Le Nobel de la paix à Jimmy Carter - Un pied de nez à l'administration Bush
Oslo - L'attribution du prix Nobel de la paix 2002 à l'ancien président américain Jimmy Carter récompense ses efforts en faveur d'une résolution pacifique des conflits mais constitue aussi une «critique» de la politique irakienne des États-Unis et des pays qui les soutiennent.
Le Comité Nobel norvégien a distingué hier M. Carter, président démocrate des États-Unis entre 1977 et 1981, notamment pour son rôle décisif dans les accords de paix de Camp David entre Israël et l'Égypte.L'attribution du prix à M. Carter, 78 ans, «peut et doit aussi être interprétée comme une critique de la politique de l'administration actuellement au pouvoir aux États-Unis vis-à-vis de l'Irak», a déclaré Gunnar Berge, président du Comité Nobel, à la question d'un journaliste.
Elle constitue en outre une critique «à tous les pays qui ont adopté la même position» que les États-Unis, a-t-il dit en réponse à une autre question.
La distinction de M. Carter survient alors que le Congrès américain vient de donner son feu vert à la Maison-Blanche pour un recours unilatéral éventuel à la force contre l'Irak afin d'éliminer ses armes de destruction massive.
«Je ne veux faire aucun commentaire particulier sur les politiques menées par le président Bush, mais je pense qu'avant de nous engager dans quelque guerre que ce soit, nous devons épuiser toute autre voie alternative, y compris la négociation et la médiation, ou, si cela n'est pas possible dans le cas de l'Irak, travailler par le truchement des Nations unies», a réagi M. Carter dans un entretien accordé à la chaîne américaine CNN.

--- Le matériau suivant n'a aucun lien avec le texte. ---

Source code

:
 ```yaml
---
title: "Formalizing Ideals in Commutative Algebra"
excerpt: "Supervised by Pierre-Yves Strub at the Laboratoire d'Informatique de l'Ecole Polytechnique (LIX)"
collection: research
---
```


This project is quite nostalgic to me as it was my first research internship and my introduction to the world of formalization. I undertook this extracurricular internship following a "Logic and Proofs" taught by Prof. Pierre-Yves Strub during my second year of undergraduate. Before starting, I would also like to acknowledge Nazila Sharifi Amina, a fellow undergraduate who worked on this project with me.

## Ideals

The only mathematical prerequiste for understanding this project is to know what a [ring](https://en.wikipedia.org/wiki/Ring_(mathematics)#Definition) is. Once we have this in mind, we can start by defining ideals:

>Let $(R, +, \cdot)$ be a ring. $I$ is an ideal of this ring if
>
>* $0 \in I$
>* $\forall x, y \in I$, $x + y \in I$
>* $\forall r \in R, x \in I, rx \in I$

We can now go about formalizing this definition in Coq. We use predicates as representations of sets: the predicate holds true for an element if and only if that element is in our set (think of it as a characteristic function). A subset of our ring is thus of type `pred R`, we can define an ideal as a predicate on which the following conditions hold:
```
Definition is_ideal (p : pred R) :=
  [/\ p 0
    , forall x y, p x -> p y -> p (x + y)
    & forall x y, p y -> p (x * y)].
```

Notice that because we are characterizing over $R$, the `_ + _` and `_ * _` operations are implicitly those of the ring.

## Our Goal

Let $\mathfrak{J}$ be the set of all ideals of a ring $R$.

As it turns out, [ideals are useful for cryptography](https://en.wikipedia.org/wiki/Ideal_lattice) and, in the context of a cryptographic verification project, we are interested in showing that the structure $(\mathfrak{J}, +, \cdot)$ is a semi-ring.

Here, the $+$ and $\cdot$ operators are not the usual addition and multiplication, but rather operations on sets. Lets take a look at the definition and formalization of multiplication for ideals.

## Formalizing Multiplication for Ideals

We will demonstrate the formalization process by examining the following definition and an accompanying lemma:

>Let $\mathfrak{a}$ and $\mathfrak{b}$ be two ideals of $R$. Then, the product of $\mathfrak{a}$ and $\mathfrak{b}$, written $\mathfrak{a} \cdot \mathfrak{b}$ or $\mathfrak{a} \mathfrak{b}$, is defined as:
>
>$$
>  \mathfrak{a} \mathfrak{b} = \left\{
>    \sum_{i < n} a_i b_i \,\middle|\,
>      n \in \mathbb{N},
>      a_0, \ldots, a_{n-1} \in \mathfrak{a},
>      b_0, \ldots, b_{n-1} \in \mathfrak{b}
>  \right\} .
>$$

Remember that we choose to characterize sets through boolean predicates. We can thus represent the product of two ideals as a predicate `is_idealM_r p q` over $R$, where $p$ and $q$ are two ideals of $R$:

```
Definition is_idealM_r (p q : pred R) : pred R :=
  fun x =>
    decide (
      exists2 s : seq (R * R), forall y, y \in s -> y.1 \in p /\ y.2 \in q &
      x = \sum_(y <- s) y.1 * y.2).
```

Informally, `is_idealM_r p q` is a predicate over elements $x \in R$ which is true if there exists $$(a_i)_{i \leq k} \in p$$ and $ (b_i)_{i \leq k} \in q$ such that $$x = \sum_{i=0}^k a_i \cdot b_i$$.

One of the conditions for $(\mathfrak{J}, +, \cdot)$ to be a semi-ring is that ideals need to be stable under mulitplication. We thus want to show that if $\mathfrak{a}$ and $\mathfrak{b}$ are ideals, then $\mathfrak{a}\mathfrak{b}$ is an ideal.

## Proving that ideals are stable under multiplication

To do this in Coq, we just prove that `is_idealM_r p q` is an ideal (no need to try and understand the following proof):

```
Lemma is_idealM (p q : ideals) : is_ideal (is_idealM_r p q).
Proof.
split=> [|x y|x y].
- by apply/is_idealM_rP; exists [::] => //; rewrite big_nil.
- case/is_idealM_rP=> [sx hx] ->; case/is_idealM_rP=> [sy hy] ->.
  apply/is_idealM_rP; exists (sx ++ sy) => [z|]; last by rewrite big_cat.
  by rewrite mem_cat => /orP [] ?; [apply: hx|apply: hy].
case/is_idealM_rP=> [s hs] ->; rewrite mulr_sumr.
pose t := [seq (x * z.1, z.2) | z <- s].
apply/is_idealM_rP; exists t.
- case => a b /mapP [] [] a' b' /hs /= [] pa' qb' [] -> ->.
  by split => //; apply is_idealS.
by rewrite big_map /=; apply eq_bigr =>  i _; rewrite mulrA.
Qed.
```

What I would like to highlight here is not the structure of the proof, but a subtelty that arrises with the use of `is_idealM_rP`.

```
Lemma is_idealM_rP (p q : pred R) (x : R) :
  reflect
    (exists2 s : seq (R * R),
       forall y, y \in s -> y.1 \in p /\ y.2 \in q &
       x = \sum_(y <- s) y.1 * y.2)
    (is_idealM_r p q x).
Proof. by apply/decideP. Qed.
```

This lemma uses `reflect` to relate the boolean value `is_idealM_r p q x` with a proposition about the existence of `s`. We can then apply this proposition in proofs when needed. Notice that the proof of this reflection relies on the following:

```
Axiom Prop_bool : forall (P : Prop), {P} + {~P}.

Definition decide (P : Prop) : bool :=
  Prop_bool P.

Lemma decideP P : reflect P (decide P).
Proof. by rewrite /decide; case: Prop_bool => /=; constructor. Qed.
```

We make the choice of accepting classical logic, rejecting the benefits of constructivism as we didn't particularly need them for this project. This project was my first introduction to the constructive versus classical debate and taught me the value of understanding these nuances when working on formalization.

Un peu plus tard, M. Carter a toutefois affirmé que s'il avait été membre du Congrès, il aurait voté contre l'autorisation donnée au président Bush d'user de la force en Irak.
La référence à la politique actuelle des États-Unis en Irak a provoqué des remous jusque dans les rangs du Comité Nobel, deux de ses cinq membres s'empressant de désavouer leur président, affirmant que ses propos n'engageaient que lui.
M. Berge lui-même a dû tempérer ses déclarations, soulignant qu'elles étaient à mettre «à son propre compte».
Multirécidiviste des «nominations Nobel», M. Carter avait déjà failli partager le prix Nobel de la paix en 1978 avec le président égyptien Anouar al-Sadate et le premier ministre israélien Menahem Begin, mais sa candidature n'avait alors pas été proposée à la date butoir du 1er février.
Dans ses attendus, le Comité Nobel a expliqué qu'il tenait à récompenser l'ancien président américain «pour ses décennies d'efforts infatigables en faveur d'une résolution pacifique des conflits internationaux, des progrès de la démocratie et des droits de l'homme ainsi que de la promotion du développement économique et social».
«Dans une situation actuellement marquée par des menaces de recours à la force, Carter est resté fidèle aux principes selon lesquels les conflits doivent dans la mesure du possible être résolus par la médiation et la coopération internationale sur la base du droit international, du respect des droits de l'homme et du développement économique», a aussi indiqué le comité dans une allusion à peine voilée à la question irakienne.
Vingt ans
Le Centre Carter, organisation non gouvernementale spécialisée dans la résolution des conflits et l'aide au développement humanitaire, sur laquelle l'ancien président américain s'est appuyé pour déployer ses efforts de paix, fête cette année ses 20 ans, ont aussi relevé les cinq «sages».
Donné par avance comme l'un des favoris pour le Nobel de la paix cette année, le président afghan Hamid Karzaï s'est montré beau joueur, affirmant que M. Carter «méritait plus ce prix que moi».
Le secrétaire général des Nations unies, Kofi Annan, lui-même colauréat du Nobel de la paix 2001 avec l'ONU, s'est dit «ravi».
Le ministre cubain des Affaires étrangères Felipe Pérez Roque a lui aussi exprimé la «grande satisfaction» de son pays, où M. Carter avait fait une visite historique en mai dernier.
Le prix, qui consiste en une médaille d'or, un diplôme et un chèque d'un montant de dix millions de couronnes suédoises (1,10 million d'euros), sera remis le 10 décembre à l'hôtel de ville d'Oslo.